-- TASK PROMPT --
Using the entries that follow, collect the lines where the word "awayTeamId" appears.

-- EXCERPTED RECORDS --
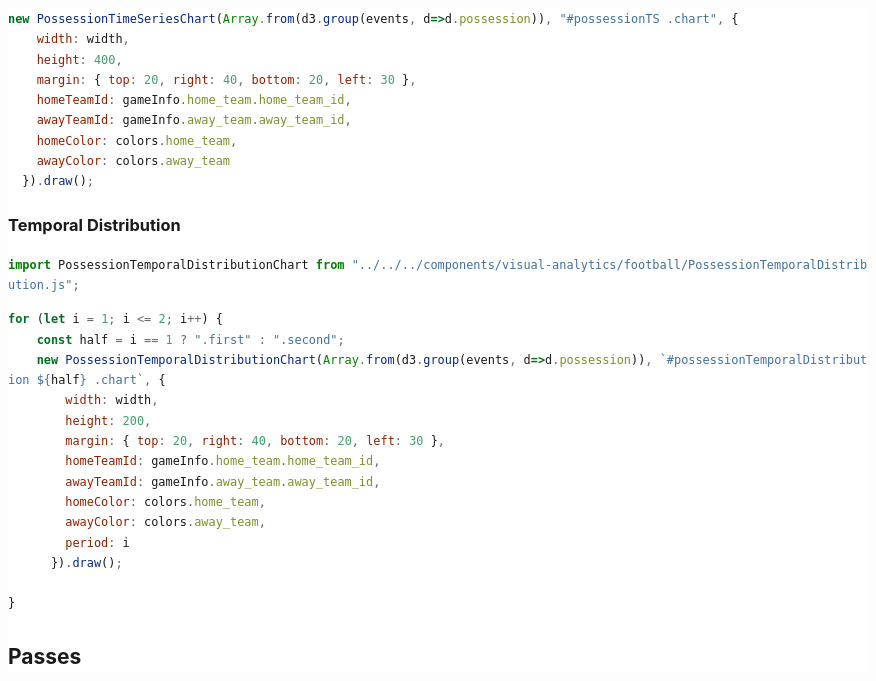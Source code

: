 
```js
new PossessionTimeSeriesChart(Array.from(d3.group(events, d=>d.possession)), "#possessionTS .chart", {
    width: width,
    height: 400,
    margin: { top: 20, right: 40, bottom: 20, left: 30 },
    homeTeamId: gameInfo.home_team.home_team_id,
    awayTeamId: gameInfo.away_team.away_team_id,
    homeColor: colors.home_team,
    awayColor: colors.away_team
  }).draw();
```

<div id="possessionTS">
    <div class="chart"></div>
</div>


### Temporal Distribution

```js
import PossessionTemporalDistributionChart from "../../../components/visual-analytics/football/PossessionTemporalDistribution.js";
```


```js
for (let i = 1; i <= 2; i++) {
    const half = i == 1 ? ".first" : ".second";
    new PossessionTemporalDistributionChart(Array.from(d3.group(events, d=>d.possession)), `#possessionTemporalDistribution ${half} .chart`, {
        width: width,
        height: 200,
        margin: { top: 20, right: 40, bottom: 20, left: 30 },
        homeTeamId: gameInfo.home_team.home_team_id,
        awayTeamId: gameInfo.away_team.away_team_id,
        homeColor: colors.home_team,
        awayColor: colors.away_team,
        period: i
      }).draw();

}
```

<div id="possessionTemporalDistribution">
    <div class="first">
        <div class="chart"></div>
    </div>
    <div class="second">
        <div class="chart"></div>
    </div>
</div>



## Passes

-- OUTPUT FOR THIS TASK --
    awayTeamId: gameInfo.away_team.away_team_id,
        awayTeamId: gameInfo.away_team.away_team_id,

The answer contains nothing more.